RECORDS FOR THIS EXERCISE:
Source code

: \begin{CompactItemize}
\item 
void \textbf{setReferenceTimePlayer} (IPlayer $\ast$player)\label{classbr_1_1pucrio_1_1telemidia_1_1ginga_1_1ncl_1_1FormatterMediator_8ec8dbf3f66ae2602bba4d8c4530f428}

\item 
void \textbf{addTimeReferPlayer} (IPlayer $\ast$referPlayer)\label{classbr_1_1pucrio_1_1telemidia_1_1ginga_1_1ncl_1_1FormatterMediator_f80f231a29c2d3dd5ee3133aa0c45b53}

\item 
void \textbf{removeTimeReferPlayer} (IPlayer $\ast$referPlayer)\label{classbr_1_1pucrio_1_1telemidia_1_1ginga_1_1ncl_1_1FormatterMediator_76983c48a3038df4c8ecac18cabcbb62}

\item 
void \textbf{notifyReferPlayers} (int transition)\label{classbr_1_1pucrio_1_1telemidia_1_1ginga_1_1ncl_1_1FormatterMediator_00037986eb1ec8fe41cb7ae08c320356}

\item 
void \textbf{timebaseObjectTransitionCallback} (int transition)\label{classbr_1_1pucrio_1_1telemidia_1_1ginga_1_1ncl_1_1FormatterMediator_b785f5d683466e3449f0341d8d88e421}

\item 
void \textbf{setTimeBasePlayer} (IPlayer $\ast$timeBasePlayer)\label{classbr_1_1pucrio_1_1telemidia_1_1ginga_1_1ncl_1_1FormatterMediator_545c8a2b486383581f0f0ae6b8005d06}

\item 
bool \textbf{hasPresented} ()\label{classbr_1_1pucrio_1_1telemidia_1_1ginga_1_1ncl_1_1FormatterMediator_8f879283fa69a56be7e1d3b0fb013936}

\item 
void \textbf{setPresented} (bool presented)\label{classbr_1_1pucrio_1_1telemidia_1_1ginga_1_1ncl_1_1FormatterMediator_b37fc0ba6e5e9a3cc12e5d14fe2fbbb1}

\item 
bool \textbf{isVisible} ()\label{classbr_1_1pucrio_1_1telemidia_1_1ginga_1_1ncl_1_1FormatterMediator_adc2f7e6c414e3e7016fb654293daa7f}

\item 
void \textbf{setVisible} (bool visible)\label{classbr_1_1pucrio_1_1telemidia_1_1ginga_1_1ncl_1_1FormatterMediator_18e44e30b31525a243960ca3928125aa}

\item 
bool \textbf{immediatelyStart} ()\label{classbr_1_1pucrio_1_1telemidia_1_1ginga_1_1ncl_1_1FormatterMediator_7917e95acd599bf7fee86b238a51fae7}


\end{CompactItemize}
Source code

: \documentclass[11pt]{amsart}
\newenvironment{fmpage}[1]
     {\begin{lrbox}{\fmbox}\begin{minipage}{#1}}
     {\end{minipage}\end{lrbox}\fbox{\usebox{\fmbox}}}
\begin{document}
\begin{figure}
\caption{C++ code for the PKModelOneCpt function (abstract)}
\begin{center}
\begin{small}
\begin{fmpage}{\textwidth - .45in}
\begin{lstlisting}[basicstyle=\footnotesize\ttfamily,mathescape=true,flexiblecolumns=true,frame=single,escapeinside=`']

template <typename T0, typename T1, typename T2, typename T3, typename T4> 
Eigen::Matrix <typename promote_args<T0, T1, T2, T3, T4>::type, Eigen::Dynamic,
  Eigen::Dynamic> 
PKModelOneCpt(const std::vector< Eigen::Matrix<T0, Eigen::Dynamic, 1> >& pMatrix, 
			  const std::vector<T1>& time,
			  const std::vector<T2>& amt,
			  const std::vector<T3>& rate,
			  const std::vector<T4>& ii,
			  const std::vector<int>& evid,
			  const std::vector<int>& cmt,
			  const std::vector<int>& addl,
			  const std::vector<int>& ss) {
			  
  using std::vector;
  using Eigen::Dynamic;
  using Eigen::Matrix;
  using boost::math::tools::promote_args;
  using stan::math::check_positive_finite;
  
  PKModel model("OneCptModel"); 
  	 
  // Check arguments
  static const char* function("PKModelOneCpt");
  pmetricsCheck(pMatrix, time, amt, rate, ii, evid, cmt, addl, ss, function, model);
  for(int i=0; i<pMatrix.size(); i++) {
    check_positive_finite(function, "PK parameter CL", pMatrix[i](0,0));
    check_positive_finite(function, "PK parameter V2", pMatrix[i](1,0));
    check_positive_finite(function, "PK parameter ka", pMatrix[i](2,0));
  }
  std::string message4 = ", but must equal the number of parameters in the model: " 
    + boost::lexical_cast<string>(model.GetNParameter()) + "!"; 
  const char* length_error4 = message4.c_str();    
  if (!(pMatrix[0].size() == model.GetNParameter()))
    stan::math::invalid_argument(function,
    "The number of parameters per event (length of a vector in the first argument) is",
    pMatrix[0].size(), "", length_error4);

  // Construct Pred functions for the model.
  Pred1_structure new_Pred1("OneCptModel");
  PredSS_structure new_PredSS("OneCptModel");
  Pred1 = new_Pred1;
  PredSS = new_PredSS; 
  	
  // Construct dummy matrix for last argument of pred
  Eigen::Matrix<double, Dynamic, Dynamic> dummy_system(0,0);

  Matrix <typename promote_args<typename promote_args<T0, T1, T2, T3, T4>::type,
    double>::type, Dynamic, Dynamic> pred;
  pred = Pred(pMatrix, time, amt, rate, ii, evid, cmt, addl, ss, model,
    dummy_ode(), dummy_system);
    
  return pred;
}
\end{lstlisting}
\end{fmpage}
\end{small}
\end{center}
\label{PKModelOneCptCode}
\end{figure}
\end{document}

ABOUT THIS TASK:
All entries are to be copied exactly as they read.

TASK ANSWER:
Source code

: \begin{CompactItemize}
\item 
void \textbf{setReferenceTimePlayer} (IPlayer $\ast$player)\label{classbr_1_1pucrio_1_1telemidia_1_1ginga_1_1ncl_1_1FormatterMediator_8ec8dbf3f66ae2602bba4d8c4530f428}

\item 
void \textbf{addTimeReferPlayer} (IPlayer $\ast$referPlayer)\label{classbr_1_1pucrio_1_1telemidia_1_1ginga_1_1ncl_1_1FormatterMediator_f80f231a29c2d3dd5ee3133aa0c45b53}

\item 
void \textbf{removeTimeReferPlayer} (IPlayer $\ast$referPlayer)\label{classbr_1_1pucrio_1_1telemidia_1_1ginga_1_1ncl_1_1FormatterMediator_76983c48a3038df4c8ecac18cabcbb62}

\item 
void \textbf{notifyReferPlayers} (int transition)\label{classbr_1_1pucrio_1_1telemidia_1_1ginga_1_1ncl_1_1FormatterMediator_00037986eb1ec8fe41cb7ae08c320356}

\item 
void \textbf{timebaseObjectTransitionCallback} (int transition)\label{classbr_1_1pucrio_1_1telemidia_1_1ginga_1_1ncl_1_1FormatterMediator_b785f5d683466e3449f0341d8d88e421}

\item 
void \textbf{setTimeBasePlayer} (IPlayer $\ast$timeBasePlayer)\label{classbr_1_1pucrio_1_1telemidia_1_1ginga_1_1ncl_1_1FormatterMediator_545c8a2b486383581f0f0ae6b8005d06}

\item 
bool \textbf{hasPresented} ()\label{classbr_1_1pucrio_1_1telemidia_1_1ginga_1_1ncl_1_1FormatterMediator_8f879283fa69a56be7e1d3b0fb013936}

\item 
void \textbf{setPresented} (bool presented)\label{classbr_1_1pucrio_1_1telemidia_1_1ginga_1_1ncl_1_1FormatterMediator_b37fc0ba6e5e9a3cc12e5d14fe2fbbb1}

\item 
bool \textbf{isVisible} ()\label{classbr_1_1pucrio_1_1telemidia_1_1ginga_1_1ncl_1_1FormatterMediator_adc2f7e6c414e3e7016fb654293daa7f}

\item 
void \textbf{setVisible} (bool visible)\label{classbr_1_1pucrio_1_1telemidia_1_1ginga_1_1ncl_1_1FormatterMediator_18e44e30b31525a243960ca3928125aa}

\item 
bool \textbf{immediatelyStart} ()\label{classbr_1_1pucrio_1_1telemidia_1_1ginga_1_1ncl_1_1FormatterMediator_7917e95acd599bf7fee86b238a51fae7}


\end{CompactItemize}
Source code

: \documentclass[11pt]{amsart}
\newenvironment{fmpage}[1]
     {\begin{lrbox}{\fmbox}\begin{minipage}{#1}}
     {\end{minipage}\end{lrbox}\fbox{\usebox{\fmbox}}}
\begin{document}
\begin{figure}
\caption{C++ code for the PKModelOneCpt function (abstract)}
\begin{center}
\begin{small}
\begin{fmpage}{\textwidth - .45in}
\begin{lstlisting}[basicstyle=\footnotesize\ttfamily,mathescape=true,flexiblecolumns=true,frame=single,escapeinside=`']

template <typename T0, typename T1, typename T2, typename T3, typename T4> 
Eigen::Matrix <typename promote_args<T0, T1, T2, T3, T4>::type, Eigen::Dynamic,
  Eigen::Dynamic> 
PKModelOneCpt(const std::vector< Eigen::Matrix<T0, Eigen::Dynamic, 1> >& pMatrix, 
			  const std::vector<T1>& time,
			  const std::vector<T2>& amt,
			  const std::vector<T3>& rate,
			  const std::vector<T4>& ii,
			  const std::vector<int>& evid,
			  const std::vector<int>& cmt,
			  const std::vector<int>& addl,
			  const std::vector<int>& ss) {
			  
  using std::vector;
  using Eigen::Dynamic;
  using Eigen::Matrix;
  using boost::math::tools::promote_args;
  using stan::math::check_positive_finite;
  
  PKModel model("OneCptModel"); 
  	 
  // Check arguments
  static const char* function("PKModelOneCpt");
  pmetricsCheck(pMatrix, time, amt, rate, ii, evid, cmt, addl, ss, function, model);
  for(int i=0; i<pMatrix.size(); i++) {
    check_positive_finite(function, "PK parameter CL", pMatrix[i](0,0));
    check_positive_finite(function, "PK parameter V2", pMatrix[i](1,0));
    check_positive_finite(function, "PK parameter ka", pMatrix[i](2,0));
  }
  std::string message4 = ", but must equal the number of parameters in the model: " 
    + boost::lexical_cast<string>(model.GetNParameter()) + "!"; 
  const char* length_error4 = message4.c_str();    
  if (!(pMatrix[0].size() == model.GetNParameter()))
    stan::math::invalid_argument(function,
    "The number of parameters per event (length of a vector in the first argument) is",
    pMatrix[0].size(), "", length_error4);

  // Construct Pred functions for the model.
  Pred1_structure new_Pred1("OneCptModel");
  PredSS_structure new_PredSS("OneCptModel");
  Pred1 = new_Pred1;
  PredSS = new_PredSS; 
  	
  // Construct dummy matrix for last argument of pred
  Eigen::Matrix<double, Dynamic, Dynamic> dummy_system(0,0);

  Matrix <typename promote_args<typename promote_args<T0, T1, T2, T3, T4>::type,
    double>::type, Dynamic, Dynamic> pred;
  pred = Pred(pMatrix, time, amt, rate, ii, evid, cmt, addl, ss, model,
    dummy_ode(), dummy_system);
    
  return pred;
}
\end{lstlisting}
\end{fmpage}
\end{small}
\end{center}
\label{PKModelOneCptCode}
\end{figure}
\end{document}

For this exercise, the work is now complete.